Wayne Miller is the sixth winner of the Rilke Prize, and his book, ‘Post-,‘ published by Milkweed Editons, is his fourth collection of poems. The title refers to the fact we supposedly now live in a “post” world: post-racial, post-9/11, post-traumatic stress, post-post-modern. His poems capture a sense of 21st-century aftermath, of waste and shooting sprees and mass death (“After the plane went down / the cars sat for weeks in long-term parking. / Then, one by one, they began to disappear / from among the cars of the living”). But they also can find transformative moments in a child (“The child’s cry is a light that comes on in the house”), in ritual and language.

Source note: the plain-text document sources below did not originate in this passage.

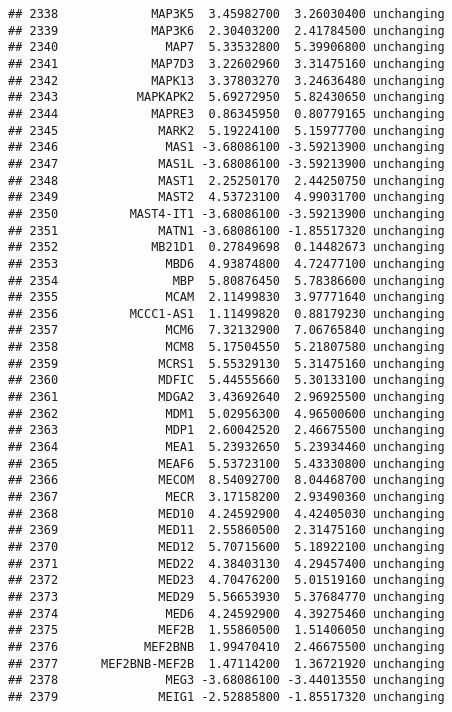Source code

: \documentclass[]{article}
\begin{document}
\begin{verbatim}
## 2338             MAP3K5  3.45982700  3.26030400 unchanging
## 2339             MAP3K6  2.30403200  2.41784500 unchanging
## 2340               MAP7  5.33532800  5.39906800 unchanging
## 2341             MAP7D3  3.22602960  3.31475160 unchanging
## 2342             MAPK13  3.37803270  3.24636480 unchanging
## 2343           MAPKAPK2  5.69272950  5.82430650 unchanging
## 2344             MAPRE3  0.86345950  0.80779165 unchanging
## 2345              MARK2  5.19224100  5.15977700 unchanging
## 2346               MAS1 -3.68086100 -3.59213900 unchanging
## 2347              MAS1L -3.68086100 -3.59213900 unchanging
## 2348              MAST1  2.25250170  2.44250750 unchanging
## 2349              MAST2  4.53723100  4.99031700 unchanging
## 2350          MAST4-IT1 -3.68086100 -3.59213900 unchanging
## 2351              MATN1 -3.68086100 -1.85517320 unchanging
## 2352             MB21D1  0.27849698  0.14482673 unchanging
## 2353               MBD6  4.93874800  4.72477100 unchanging
## 2354                MBP  5.80876450  5.78386600 unchanging
## 2355               MCAM  2.11499830  3.97771640 unchanging
## 2356          MCCC1-AS1  1.11499820  0.88179230 unchanging
## 2357               MCM6  7.32132900  7.06765840 unchanging
## 2358               MCM8  5.17504550  5.21807580 unchanging
## 2359              MCRS1  5.55329130  5.31475160 unchanging
## 2360              MDFIC  5.44555660  5.30133100 unchanging
## 2361              MDGA2  3.43692640  2.96925500 unchanging
## 2362               MDM1  5.02956300  4.96500600 unchanging
## 2363               MDP1  2.60042520  2.46675500 unchanging
## 2364               MEA1  5.23932650  5.23934460 unchanging
## 2365              MEAF6  5.53723100  5.43330800 unchanging
## 2366              MECOM  8.54092700  8.04468700 unchanging
## 2367               MECR  3.17158200  2.93490360 unchanging
## 2368              MED10  4.24592900  4.42405030 unchanging
## 2369              MED11  2.55860500  2.31475160 unchanging
## 2370              MED12  5.70715600  5.18922100 unchanging
## 2371              MED22  4.38403130  4.29457400 unchanging
## 2372              MED23  4.70476200  5.01519160 unchanging
## 2373              MED29  5.56653930  5.37684770 unchanging
## 2374               MED6  4.24592900  4.39275460 unchanging
## 2375              MEF2B  1.55860500  1.51406050 unchanging
## 2376            MEF2BNB  1.99470410  2.46675500 unchanging
## 2377      MEF2BNB-MEF2B  1.47114200  1.36721920 unchanging
## 2378               MEG3 -3.68086100 -3.44013550 unchanging
## 2379              MEIG1 -2.52885800 -1.85517320 unchanging

\end{verbatim}
\end{document}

Miller is the co-translator of two books by the Albanian poet Moikom Zeqo, including ‘I Don’t Believe in Ghosts,’ as well as the co-editor of three anthologies about poetry and publishing. In addition to the Rilke Prize, Miller was a finalist for the William Carlos Williams Award and has won a Ruth Lilly Fellowship, a Fulbright Fellowship (to Belfast) and the Bess Hokin Prize. He is a professor of English at the University of Colorado Denver, where he edits the literary journal ‘Copper Nickel.’
As part of the Rilke Prize, Miller will visit for a reception and Q&A April 12 at UNT on the Square and a campus reading on April 13.